Section 9 of the FAA authorizes district courts to confirm arbitration awards as final judgments of the court. The requirements for service of process for an application to confirm an arbitration award under the FAA state that:

Notice of the application shall be served upon the adverse party, and thereupon the court shall have jurisdiction of such party as though he had appeared generally in the proceeding. If the adverse party is a resident of the district within which the award was made, such service shall be made upon the adverse party or his attorney as prescribed by law for service of notice of motion in the same court.

9 U.S.C. § 9. Here, the record indicates that copies of the Petition were mailed to Applied Surface Materials by certified mail, return receipt requested, pursuant to Fed. R. Civ. P. 5(b). The Court is thus satisfied that Respondent was properly served with process in accordance with § 9 of the FAA.
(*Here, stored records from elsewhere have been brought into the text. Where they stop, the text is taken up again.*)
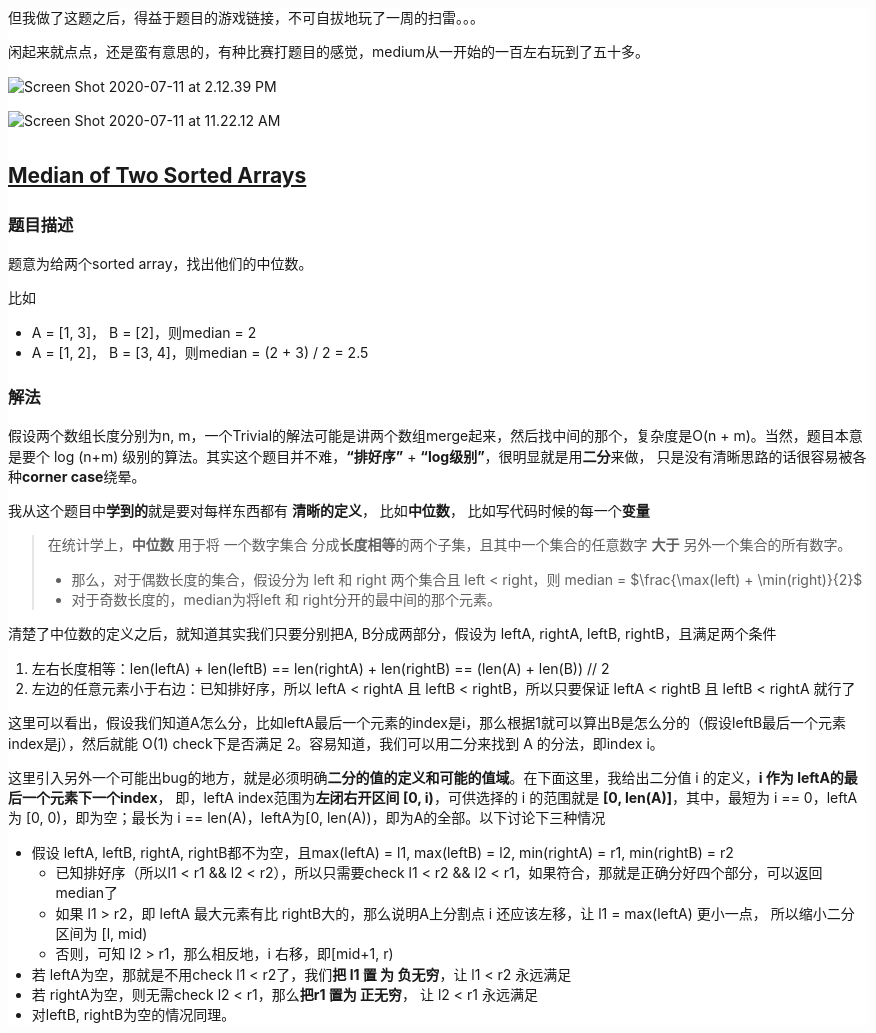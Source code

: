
 ```python
```

但我做了这题之后，得益于题目的游戏链接，不可自拔地玩了一周的扫雷。。。

闲起来就点点，还是蛮有意思的，有种比赛打题目的感觉，medium从一开始的一百左右玩到了五十多。

![Screen Shot 2020-07-11 at 2.12.39 PM](https://i.loli.net/2020/07/13/4thRqQGD1OyY3La.png)



![Screen Shot 2020-07-11 at 11.22.12 AM](https://i.loli.net/2020/07/13/GivAThULFgQyBS8.png)

## [Median of Two Sorted Arrays](https://leetcode.com/problems/median-of-two-sorted-arrays)

### 题目描述

题意为给两个sorted array，找出他们的中位数。

比如

- A = [1, 3]， B = [2]，则median = 2
- A = [1, 2]， B = [3, 4]，则median = (2 + 3) / 2 = 2.5

### 解法

假设两个数组长度分别为n, m，一个Trivial的解法可能是讲两个数组merge起来，然后找中间的那个，复杂度是O(n + m)。当然，题目本意是要个 log (n+m) 级别的算法。其实这个题目并不难，**“排好序”** + **“log级别”**，很明显就是用**二分**来做， 只是没有清晰思路的话很容易被各种**corner case**绕晕。

我从这个题目中**学到的**就是要对每样东西都有 **清晰的定义**， 比如**中位数**， 比如写代码时候的每一个**变量**

> 在统计学上，**中位数** 用于将 一个数字集合 分成**长度相等**的两个子集，且其中一个集合的任意数字 **大于** 另外一个集合的所有数字。
>
> - 那么，对于偶数长度的集合，假设分为 left 和 right 两个集合且 left < right，则 median = $\frac{\max(left) + \min(right)}{2}$
> - 对于奇数长度的，median为将left 和 right分开的最中间的那个元素。

清楚了中位数的定义之后，就知道其实我们只要分别把A, B分成两部分，假设为 leftA, rightA, leftB, rightB，且满足两个条件

1. 左右长度相等：len(leftA) + len(leftB) == len(rightA) + len(rightB) == (len(A) + len(B)) // 2
2. 左边的任意元素小于右边：已知排好序，所以 leftA < rightA 且 leftB < rightB，所以只要保证 leftA < rightB 且 leftB < rightA 就行了

这里可以看出，假设我们知道A怎么分，比如leftA最后一个元素的index是i，那么根据1就可以算出B是怎么分的（假设leftB最后一个元素index是j），然后就能 O(1) check下是否满足 2。容易知道，我们可以用二分来找到 A 的分法，即index i。

这里引入另外一个可能出bug的地方，就是必须明确**二分的值的定义和可能的值域**。在下面这里，我给出二分值 i 的定义，**i 作为 leftA的最后一个元素下一个index**， 即，leftA index范围为**左闭右开区间 [0, i)**，可供选择的 i 的范围就是 **[0, len(A)]**，其中，最短为 i == 0，leftA为 [0, 0)，即为空；最长为 i == len(A)，leftA为[0, len(A))，即为A的全部。以下讨论下三种情况

- 假设 leftA, leftB, rightA, rightB都不为空，且max(leftA) = l1, max(leftB) = l2, min(rightA) = r1, min(rightB) = r2
  - 已知排好序（所以l1 < r1 && l2 < r2），所以只需要check l1 < r2 && l2 < r1，如果符合，那就是正确分好四个部分，可以返回median了
  - 如果 l1 > r2，即 leftA 最大元素有比 rightB大的，那么说明A上分割点 i 还应该左移，让 l1 = max(leftA) 更小一点， 所以缩小二分区间为 [l, mid)
  - 否则，可知 l2 > r1，那么相反地，i 右移，即[mid+1, r)
- 若 leftA为空，那就是不用check l1 < r2了，我们**把 l1 置 为 负无穷**，让 l1 < r2 永远满足
- 若 rightA为空，则无需check l2 < r1，那么**把r1 置为 正无穷**， 让 l2 < r1 永远满足
- 对leftB, rightB为空的情况同理。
The Court also finds that the Board's decision was duly entered. The written opinion reflects consideration of the evidence presented at the hearing in concluding that Applied Surface Materials was delinquent in its payments to the Funds during the period covering March 5, 2005 through April 29, 2005. (Pet. Ex. C.) Applied Surface Materials has not appeared to oppose confirmation of this award, and thus the general policy of upholding arbitration decisions supports confirming the award here. Because the Court finds that the arbitrator's decision is supported by the record, the Court will confirm the arbitration award and enter judgment in favor of Petitioners.

John C. Lifland, U.S.D.J.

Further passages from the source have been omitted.